All of the features disclosed in this specification may be combined in any combination. Each feature disclosed in this specification may be replace by an alternative feature serving the same, equivalent, or similar purpose. Thus, unless expressly stated otherwise, each feature disclosed is only an example of a generic series of equivalent or similar features. [0049]
From the above description, one skilled in the art can easily ascertain the essential characteristics of the present invention, and without departing from the spirit and scope thereof, can make various changes and modifications of the invention to adapt it to various usages and conditions. For example, compounds structurally analogous to salvianolic acid B also can be made and used to practice this invention. Thus, other embodiments are also within the claims. [0050]

Claims

What is claimed is:

1. A method for treating inflammatory injury to the cardiovascular system caused by oxidized low density lipoprotein, comprising administering to a subject in need thereof an effective amount of a composition containing salvianolic acid B.

2. The method of claim 1, wherein the inflammatory injury to the cardiovascular system leads to atherosclerosis.

3. The method of claim 1, wherein the salvianolic acid B is 0.01% to 80% of the composition by weight.

4. The method of claim 1, wherein the salvianolic acid B is enriched from Salvia miltiorrhiza.

5. The method of claim 4, wherein the salvianolic acid B is 0.01% to 80% of the composition by weight.

6. A method for treating inflammatory injury to the cardiovascular system caused by oxidized low density lipoprotein, comprising administering to a subject in need thereof an effective amount of a composition containing a first, a second, and a third herb extracts, wherein the first extract is enriched from Salvia miltiorrhiza, the second extract is enriched from Angelica sinensis, and the third extract is enriched from Glycyrrhiza spp.

7. The method of claim 6, wherein the inflammatory injury to the cardiovascular system leads to atherosclerosis.

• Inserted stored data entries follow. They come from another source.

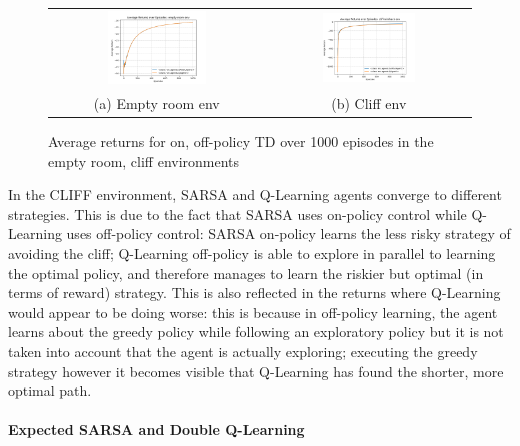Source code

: \documentclass[12pt]{article}
\begin{document}
\begin{figure}[!h]
	\centering
	\begin{tabular}{cc}
		\includegraphics[width=0.48\textwidth]{figures/on-off-policy-empty-room.png} &
		\includegraphics[width=0.48\textwidth]{figures/on-off-policy-cliff.png}                      \\
		(a) Empty room env                                                           & (b) Cliff env
	\end{tabular}
	\caption{Average returns for on, off-policy TD over 1000 episodes in the empty room, cliff environments}
	\label{fig:on-off-policy}
\end{figure}

In the CLIFF environment, SARSA and Q-Learning agents converge to different strategies.
This is due to the fact that SARSA uses on-policy control while Q-Learning uses off-policy control:
SARSA on-policy learns the less risky strategy of avoiding the cliff;
Q-Learning off-policy is able to explore in parallel to learning the optimal policy,
and therefore manages to learn the riskier but optimal (in terms of reward) strategy.
This is also reflected in the returns where Q-Learning would appear to be doing worse:
this is because in off-policy learning, the agent learns about the greedy policy while following an exploratory policy but it is not taken into account that the agent is actually exploring; executing the greedy strategy however it becomes visible that Q-Learning has found the shorter, more optimal path.

\paragraph{Expected SARSA and Double Q-Learning}
\end{document}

8. The method of claim 6, wherein the first, second, and the third extracts are in a ratio ranging from 2:0:0 to 2:2:2, respectively.

9. The method of claim 8, wherein the first, second, and the third extracts are in a ratio of 2:1:1, respectively.

10. The method of claim 6, wherein the salvianolic acid B is 0.01% to 80% of the composition by weight.

11. The method of claim 6, wherein the salvianolic acid B is enriched from Salvia miltiorrhiza.

12. The method of claim 11, wherein the salvianolic acid B is 0.01% to 80% of the composition by weight.

13. A method for treating injury to the cardiovascular system caused by physical trauma, comprising administering to a subject in need thereof an effective amount of a composition containing salvianolic acid B.

14. The method of claim 13, wherein the injury to the cardiovascular system leads to restenosis.

15. The method of claim 13, wherein the salvianolic acid,B is 0.01% to 80% of the composition by weight.

16. The method of claim 13, wherein the salvianolic acid B is enriched from Salvia miltiorrhiza.

17. The method of claim 16, wherein the salvianolic acid B is 0.01% to 80% of the composition by weight.